Fernando González ejerció por medio de su literatura la comunicación de su
pensamiento. De cierta manera, también ejerce una crítica a la modernidad que aliena el sujeto y lo desconecta de su relación con la naturaleza y el hombre. El espíritu poético que inunda sus obras es una invaluable muestra de personalidad y estilo que deben crear conciencia acerca de la multiplicidad de las posibilidades humanas para, por medio de intuiciones diversas, atisbar sobre lo esencial de la existencia.
Enunciamos acá un fragmento de lo escrito por González acerca de las reglas
que dice encontró al separarse de los dogmas religiosos que le impedían el desarrollo de su ser, y que expone a los jóvenes como faro de autorrealización: “Primera. El objeto de la vida es que el individuo se auto-exprese. La tierra es teatro para la expresión humana; el hombre es cómico; la vida es representación”. En la tercera afirma: “El ladrón y el honrado, el santo y el diablo, son igualmente buenos para el metafísico, pues ambos se auto-expresan”. Aquí observamos que los conceptos no tienen que estar condicionados por un tipo de moral. La ética es un ejercicio de vida que concebimos a partir de lo que íntimamente es fundamental para la relación y el respeto entre seres, pero no obliga a imponer de manera uniforme una idea trascendente a una convicción. En otro apartado de las normas, el correspondiente a la sexta, nos habla del valor pedagógico: “La pedagogía consiste en la práctica de los modos para ayudar a otros a encontrarse; el pedagogo es partero. No lo es el que enseña, función vulgar, sino el que conduce a los otros por sus respectivos caminos hacia sus originales fuentes. Nadie puede enseñar; el hombre llega a la sabiduría por el sendero de su propio dolor, o sea, consumiéndose.”

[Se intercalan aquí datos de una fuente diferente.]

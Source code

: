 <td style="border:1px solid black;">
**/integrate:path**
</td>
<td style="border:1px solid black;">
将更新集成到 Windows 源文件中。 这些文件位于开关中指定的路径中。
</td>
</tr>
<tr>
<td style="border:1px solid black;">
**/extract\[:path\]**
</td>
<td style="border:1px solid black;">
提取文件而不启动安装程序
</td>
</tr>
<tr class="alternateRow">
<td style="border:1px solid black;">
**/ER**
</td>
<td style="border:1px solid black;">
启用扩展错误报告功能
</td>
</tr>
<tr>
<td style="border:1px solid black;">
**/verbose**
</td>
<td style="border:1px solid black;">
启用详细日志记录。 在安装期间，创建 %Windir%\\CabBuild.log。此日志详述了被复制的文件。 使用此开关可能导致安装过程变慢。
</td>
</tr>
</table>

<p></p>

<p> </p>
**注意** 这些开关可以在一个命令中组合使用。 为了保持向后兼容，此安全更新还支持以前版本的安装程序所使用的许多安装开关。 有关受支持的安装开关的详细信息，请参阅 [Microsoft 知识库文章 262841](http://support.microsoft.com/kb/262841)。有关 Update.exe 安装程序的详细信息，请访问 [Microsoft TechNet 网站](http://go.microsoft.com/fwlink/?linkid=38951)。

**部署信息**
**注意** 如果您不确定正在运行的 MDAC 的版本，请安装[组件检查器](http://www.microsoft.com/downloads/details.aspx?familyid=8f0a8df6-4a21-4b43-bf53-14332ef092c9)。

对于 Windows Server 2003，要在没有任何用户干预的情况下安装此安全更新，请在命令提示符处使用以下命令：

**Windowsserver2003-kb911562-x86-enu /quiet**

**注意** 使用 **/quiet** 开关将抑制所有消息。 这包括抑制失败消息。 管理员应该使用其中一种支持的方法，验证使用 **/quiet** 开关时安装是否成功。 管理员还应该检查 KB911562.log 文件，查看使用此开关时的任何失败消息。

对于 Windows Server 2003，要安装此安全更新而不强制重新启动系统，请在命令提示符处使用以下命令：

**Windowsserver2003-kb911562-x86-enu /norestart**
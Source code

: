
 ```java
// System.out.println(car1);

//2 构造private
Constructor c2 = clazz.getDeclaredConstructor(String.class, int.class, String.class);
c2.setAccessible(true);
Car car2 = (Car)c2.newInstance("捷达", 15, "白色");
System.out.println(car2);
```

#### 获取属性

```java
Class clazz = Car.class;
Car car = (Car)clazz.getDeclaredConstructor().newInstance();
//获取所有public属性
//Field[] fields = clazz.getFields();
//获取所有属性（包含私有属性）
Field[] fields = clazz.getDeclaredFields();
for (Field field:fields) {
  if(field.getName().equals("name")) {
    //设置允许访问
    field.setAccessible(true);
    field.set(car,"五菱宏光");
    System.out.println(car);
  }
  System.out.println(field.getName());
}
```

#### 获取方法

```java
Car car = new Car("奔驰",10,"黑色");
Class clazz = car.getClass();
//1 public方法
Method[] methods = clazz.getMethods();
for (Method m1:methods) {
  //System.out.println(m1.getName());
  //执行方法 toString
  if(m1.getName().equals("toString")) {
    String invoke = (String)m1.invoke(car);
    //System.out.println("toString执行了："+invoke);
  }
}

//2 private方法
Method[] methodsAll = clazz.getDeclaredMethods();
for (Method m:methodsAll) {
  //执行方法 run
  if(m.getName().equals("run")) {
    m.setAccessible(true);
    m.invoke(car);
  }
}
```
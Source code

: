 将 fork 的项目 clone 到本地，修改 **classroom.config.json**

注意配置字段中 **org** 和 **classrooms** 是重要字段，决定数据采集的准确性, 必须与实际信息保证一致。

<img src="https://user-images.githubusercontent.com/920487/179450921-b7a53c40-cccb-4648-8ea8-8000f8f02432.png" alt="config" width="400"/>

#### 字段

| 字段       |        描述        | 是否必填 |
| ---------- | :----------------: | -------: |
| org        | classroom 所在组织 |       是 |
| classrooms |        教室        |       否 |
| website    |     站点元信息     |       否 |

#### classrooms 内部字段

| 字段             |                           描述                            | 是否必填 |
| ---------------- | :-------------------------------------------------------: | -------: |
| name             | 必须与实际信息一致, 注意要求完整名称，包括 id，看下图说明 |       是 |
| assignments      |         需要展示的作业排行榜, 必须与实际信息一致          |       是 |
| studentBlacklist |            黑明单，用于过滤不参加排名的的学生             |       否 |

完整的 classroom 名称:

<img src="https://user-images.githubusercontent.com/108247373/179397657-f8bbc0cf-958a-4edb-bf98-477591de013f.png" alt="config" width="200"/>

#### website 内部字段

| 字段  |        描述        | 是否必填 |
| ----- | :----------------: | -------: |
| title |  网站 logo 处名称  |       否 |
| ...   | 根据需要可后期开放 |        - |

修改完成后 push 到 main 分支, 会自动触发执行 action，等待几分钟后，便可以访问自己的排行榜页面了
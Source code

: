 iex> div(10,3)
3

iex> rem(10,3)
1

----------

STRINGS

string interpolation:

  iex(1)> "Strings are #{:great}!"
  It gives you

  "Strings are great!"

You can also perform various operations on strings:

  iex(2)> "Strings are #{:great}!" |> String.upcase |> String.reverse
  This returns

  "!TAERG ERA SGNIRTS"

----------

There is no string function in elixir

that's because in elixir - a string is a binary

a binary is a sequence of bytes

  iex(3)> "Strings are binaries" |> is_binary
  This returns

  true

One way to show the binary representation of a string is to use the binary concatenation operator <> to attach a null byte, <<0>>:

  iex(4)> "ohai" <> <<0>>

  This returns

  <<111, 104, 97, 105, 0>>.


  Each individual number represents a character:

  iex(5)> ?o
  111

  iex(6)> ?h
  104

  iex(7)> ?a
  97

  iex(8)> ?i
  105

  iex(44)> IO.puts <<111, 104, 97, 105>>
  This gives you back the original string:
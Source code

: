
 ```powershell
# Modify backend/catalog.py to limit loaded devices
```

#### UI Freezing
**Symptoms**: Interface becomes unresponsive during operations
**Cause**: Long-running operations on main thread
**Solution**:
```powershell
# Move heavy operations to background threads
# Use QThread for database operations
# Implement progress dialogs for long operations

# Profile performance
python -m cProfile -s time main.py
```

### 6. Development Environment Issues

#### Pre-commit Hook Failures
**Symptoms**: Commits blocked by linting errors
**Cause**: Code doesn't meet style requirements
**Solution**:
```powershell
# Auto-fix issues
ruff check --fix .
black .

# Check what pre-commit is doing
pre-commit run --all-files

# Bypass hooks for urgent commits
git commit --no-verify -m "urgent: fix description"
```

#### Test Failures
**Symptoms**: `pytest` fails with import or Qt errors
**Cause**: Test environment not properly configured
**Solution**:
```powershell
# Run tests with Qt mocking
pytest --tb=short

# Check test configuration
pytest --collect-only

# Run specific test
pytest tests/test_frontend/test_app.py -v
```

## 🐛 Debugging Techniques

Hemos oteado a la distancia el amplio espacio que se puede intuir en los
pensamientos de un filósofo. Acercarse a sus reconocimientos más profundos es una tarea que requiere de esfuerzo y pasión. Quizá la recomendación más preponderante, si podemos hacer alguna, es la de liberarnos de los obstáculos sociales y existenciales que nos obligan a superponer lo artificioso por encima de lo que nos constituye como seres humanos. Veamos que aun con las condiciones innegables que pudieron tener los autores anteriormente expuestos, nuestro país mostró graves deficiencias para deslindar lo que corresponde a lo ideológico y al pensamiento puro. Las ideas de estos filósofos tuvieron más relevancia fuera de nuestras fronteras, pues, la sociedad colombiana, al igual que lo hizo y hace con artistas, pensadores, etc., no reconoce más allá de su propia y parcial proyección acerca de lo que, en el momento, cree verdadero. La ausencia de conciencia profunda sobre el valor, no le permite retirar los velos históricos de un subdesarrollo educativo. Sin embargo, queramos o no, nuestra esencia diversa y otras razones, continúan proveyendo a esta tierra de los acicates que, aceptémoslo o no, nos hacen crecer como país. Bibliografía
GONZÁLEZ, Fernando (1995) Los Negroides: Ensayo sobre la Gran Colombia.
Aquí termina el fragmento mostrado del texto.